ProcessWindowFunction
类的定义如下:
abstract class ProcessWindowFunction[IN, OUT, KEY, W <: Window] extends Function {
/**
* Evaluates the window and outputs none or several elements.
*
* @param key The key for which this window is evaluated.
* @param context The context in which the window is being evaluated.
* @param elements The elements in the window being evaluated.
* @param out A collector for emitting elements.

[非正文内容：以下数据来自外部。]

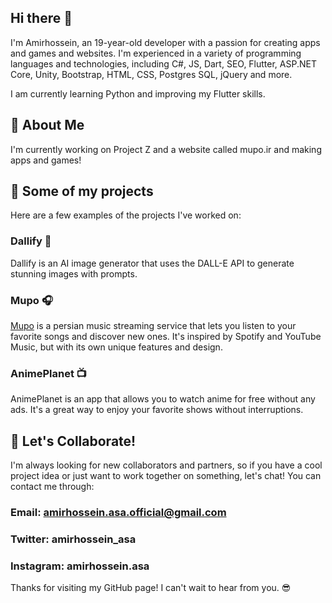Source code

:## Hi there 👋
I'm Amirhossein, an 19-year-old developer with a passion for creating apps and games and websites. I'm experienced in a variety of programming languages and technologies, including C#, JS, Dart, SEO, Flutter, ASP.NET Core, Unity, Bootstrap, HTML, CSS, Postgres SQL, jQuery and more.

I am currently learning Python and improving my Flutter skills.

## 🤗 About Me 
I'm currently working on Project Z and a website called mupo.ir and making apps and games!

## 🚀 Some of my projects
Here are a few examples of the projects I've worked on:

### Dallify 🤖
Dallify is an AI image generator that uses the DALL-E API to generate stunning images with prompts.

### Mupo 🎧
[Mupo](https://mupo.ir) is a persian music streaming service that lets you listen to your favorite songs and discover new ones. It's inspired by Spotify and YouTube Music, but with its own unique features and design.

### AnimePlanet 📺
AnimePlanet is an app that allows you to watch anime for free without any ads. It's a great way to enjoy your favorite shows without interruptions.

## 🤝 Let's Collaborate! 
I'm always looking for new collaborators and partners, so if you have a cool project idea or just want to work together on something, let's chat! You can contact me through:

### Email: amirhossein.asa.official@gmail.com
### Twitter: amirhossein_asa
### Instagram: amirhossein.asa
Thanks for visiting my GitHub page! I can't wait to hear from you. 😎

* @throws Exception The function may throw exceptions to fail the program and trigger recovery.
*/
def process(
key: KEY,
context: Context,
elements: Iterable[IN],
out: Collector[OUT])
/**
* The context holding window metadata
*/
abstract class Context {
/**
* Returns the window that is being evaluated.
*/
def window: W
/**
* Returns the current processing time.
*/
def currentProcessingTime: Long
/**
* Returns the current event-time watermark.
*/
def currentWatermark: Long
/**
* State accessor for per-key and per-window state.
*/
def windowState: KeyedStateStore
/**
* State accessor for per-key global state.
*/
def globalState: KeyedStateStore
}
}
key
是通过keyBy()
配置。
ProcessWindowFunction
使用示例,计算窗口中元素总和。
val input: DataStream[(String, Long)] = ...
input
.keyBy(_._1)
.window(TumblingEventTimeWindows.of(Time.minutes(5)))

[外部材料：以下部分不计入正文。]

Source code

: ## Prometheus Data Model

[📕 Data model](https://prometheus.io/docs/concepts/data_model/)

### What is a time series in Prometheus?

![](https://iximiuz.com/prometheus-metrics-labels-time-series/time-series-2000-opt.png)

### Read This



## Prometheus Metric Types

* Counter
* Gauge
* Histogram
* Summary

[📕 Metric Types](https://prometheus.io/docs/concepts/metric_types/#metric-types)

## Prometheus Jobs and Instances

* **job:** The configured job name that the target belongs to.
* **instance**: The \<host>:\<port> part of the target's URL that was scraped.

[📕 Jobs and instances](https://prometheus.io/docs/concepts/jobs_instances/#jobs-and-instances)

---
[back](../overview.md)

.process(new MyProcessWindowFunction())
/* ... */
class MyProcessWindowFunction extends ProcessWindowFunction[(String, Long), String, String, TimeWindow] {
def process(key: String, context: Context, input: Iterable[(String, Long)], out: Collector[String]) = {
var count = 0L
for (in <- input) {
count = count + 1
}
out.collect(s"Window ${context.window} count: $count")
}
}
ProcessWindowFunction with Incremental Aggregation
ProcessWindowFunction
可以与增量聚合函数(ReduceFunction
、AggregateFunction
)结合使用,当窗口结束的时候,就返回一个聚合的结果。
Incremental Window Aggregation with ReduceFunction
示例:计算窗口内的最小温度
package com.wy.wc.apitest
case class SensorReading(
id: String,
timestamp: Long,
temperature: Double
)
package com.wy.wc.apitest.window
import com.wy.wc.apitest.SensorReading
import org.apache.flink.api.common.eventtime.{SerializableTimestampAssigner, WatermarkStrategy}
import org.apache.flink.api.common.functions.ReduceFunction
import org.apache.flink.api.java.utils.ParameterTool
import org.apache.flink.api.scala.createTypeInformation
import org.apache.flink.streaming.api.scala.StreamExecutionEnvironment
import org.apache.flink.streaming.api.scala.function.ProcessWindowFunction
import org.apache.flink.streaming.api.windowing.assigners.TumblingEventTimeWindows
import org.apache.flink.streaming.api.windowing.time.Time
import org.apache.flink.streaming.api.windowing.windows.TimeWindow
import org.apache.flink.util.Collector
import java.time.Duration
object ProcessWindowFunctionAndReduceFunctionTest {
def main(args: Array[String]): Unit = {
val env = StreamExecutionEnvironment.getExecutionEnvironment
env.setParallelism(1)
val parameterTool = ParameterTool.fromArgs(args);
val host = parameterTool.get("host", "192.168.10.7");
val port = parameterTool.getInt("port", 7777);
val inputStream = env.socketTextStream(host, port);
val dataStream = inputStream.map(i => {
val arr = i.split(", ")
SensorReading(arr(0), arr(1).toLong, arr(2).toDouble)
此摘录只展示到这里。